Questo quindi l’approdo: considerare il caleidoscopio dei possibili, narrare vie nuove, come teorizzava Carter. «Un contatto con il mondo degli altri è possibile solo se siamo esposti a una varietà di storie e di punti vista che ce lo mostrino in tutte le sue sfumature.» Il punto diventa così «dare un senso a quello che ci circonda e collocarci nella società senza gerarchie e senza (far) sentire il peso di un’unica storia che ignora le altre storie, ne considera sbagliati i personaggi o che, semplicemente, non li racconta davvero.»
Qualche settimana fa, mentre leggevo questo libro, mi è capitato di passare del tempo con L., una bambina di sei anni che assomiglia molto a Camilla. Per una fortuita coincidenza, L. ha voluto disegnare insieme a me un castello – io in realtà ne ho solo colorato alcune parti, perché lei era molto sicura nel rivendicare il suo ruolo autoriale. A opera ultimata le ho chiesto chi lo abitasse; mi ha risposto «non te lo dico» e poi «nessuno». Un castello vuoto, dunque, che però si è materializzato sulla carta perché è nel nostro immaginario comune – mio e suo, nonostante i quattordici anni di differenza – come simbolo di una narrazione fiabesca che conosciamo molto bene: ce l’hanno tramandata, è nelle storie che nessuno ha rinunciato a leggerci.
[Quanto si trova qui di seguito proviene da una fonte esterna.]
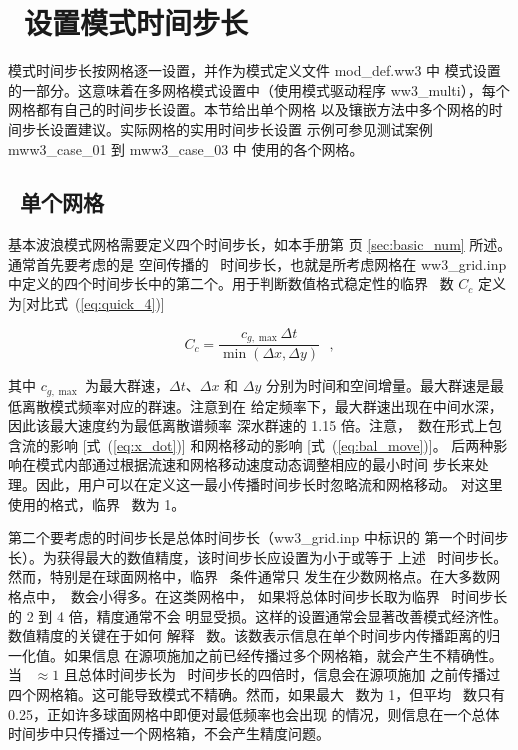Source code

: \pagestyle{myheadings} \setcounter{page}{1} \setcounter{footnote}{0}

\section{~设置模式时间步长} \label{app:tstep}
\newcounters
\vssub

模式时间步长按网格逐一设置，并作为模式定义文件 {\file mod\_def.ww3} 中
模式设置的一部分。这意味着在多网格模式设置中（使用模式驱动程序
{\file ww3\_multi}），每个网格都有自己的时间步长设置。本节给出单个网格
以及镶嵌方法中多个网格的时间步长设置建议。实际网格的实用时间步长设置
示例可参见测试案例 {\file mww3\_case\_01} 到 {\file mww3\_case\_03} 中
使用的各个网格。

\subsection{~单个网格}

基本波浪模式网格需要定义四个时间步长，如本手册第
\pageref{dt_list} 页 \para\ref{sec:basic_num} 所述。通常首先要考虑的是
空间传播的 \cfl\ 时间步长，也就是所考虑网格在 {\file ww3\_grid.inp}
中定义的四个时间步长中的第二个。用于判断数值格式稳定性的临界 \cfl\
数 $C_c$ 定义为[对比式~(\ref{eq:quick_4})]

\begin{equation}
C_c = \frac{c_{g,\max} \Delta t}{\min(\Delta x , \Delta y)} \:\:\: ,
\label{eq:CFLmax}
\end{equation}

\noindent
其中 $c_{g,\max}$ 为最大群速，$\Delta t$、$\Delta x$ 和 $\Delta y$
分别为时间和空间增量。最大群速是最低离散模式频率对应的群速。注意到在
给定频率下，最大群速出现在中间水深，因此该最大速度约为最低离散谱频率
深水群速的 1.15 倍。注意，\cfl\ 数在形式上包含流的影响
[式~(\ref{eq:x_dot})] 和网格移动的影响 [式~(\ref{eq:bal_move})]。
后两种影响在模式内部通过根据流速和网格移动速度动态调整相应的最小时间
步长来处理。因此，用户可以在定义这一最小传播时间步长时忽略流和网格移动。
对这里使用的格式，临界 \cfl\ 数为 1。

第二个要考虑的时间步长是总体时间步长（{\file ww3\_grid.inp} 中标识的
第一个时间步长）。为获得最大的数值精度，该时间步长应设置为小于或等于
上述 \cfl\ 时间步长。然而，特别是在球面网格中，临界 \cfl\ 条件通常只
发生在少数网格点。在大多数网格点中，\cfl\ 数会小得多。在这类网格中，
如果将总体时间步长取为临界 \cfl\ 时间步长的 2 到 4 倍，精度通常不会
明显受损。这样的设置通常会显著改善模式经济性。数值精度的关键在于如何
解释 \cfl\ 数。该数表示信息在单个时间步内传播距离的归一化值。如果信息
在源项施加之前已经传播过多个网格箱，就会产生不精确性。当 \cfl\
$\approx 1$ 且总体时间步长为 \cfl\ 时间步长的四倍时，信息会在源项施加
之前传播过四个网格箱。这可能导致模式不精确。然而，如果最大 \cfl\ 数为
1，但平均 \cfl\ 数只有 0.25，正如许多球面网格中即便对最低频率也会出现
的情况，则信息在一个总体时间步中只传播过一个网格箱，不会产生精度问题。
Un castello vuoto e pieno di storie che da qualche parte esistono ma che ora non ci sono: L. mi ha detto proprio questo.
Mi sembra un aneddoto significativo perché tocca proprio il nodo dell’uccisione della principessa che ho conosciuto io (e Marchetta prima di me), perché dice della necessità di liberare la stanza e lasciare che si riempia di nuove storie – le possibilità sono infinite – e di nuove voci.
Se mi prendi la voce che cosa mi resta? Si chiedeva la Sirenetta di Andersen, tracciando implicitamente una strada di riscatto che passa per la parola, per la necessità di una riscrittura. «Se la Sirenetta potesse raccontare la sua storia come finirebbe?», domanda Marchetta in chiusura del suo saggio; se fossimo educate a questo – a conquistare uno spazio, a fare della nostra unicità un punto di forza, come cambierebbe l’orizzonte? Sarebbe forse finalmente plurale e accogliente. E vero, perché radicato nelle voci di ognuna.
È negli occhi curiosi di L. e di Camilla che dobbiamo sperare. Per quegli occhi, per le loro mani tessitrici di disegni e storie abbiamo il dovere di costruire un altro immaginario, insieme. Che le voglia libere, assolute, fieramente diverse. Questa è la sfida: pensare «un nuovo tipo di bambino, nuovi rapporti con lui e il nuovo posto che egli potrà occupare nella società» (lo scriveva Gianini Belotti: era il 1973, lo sottolineiamo ancora).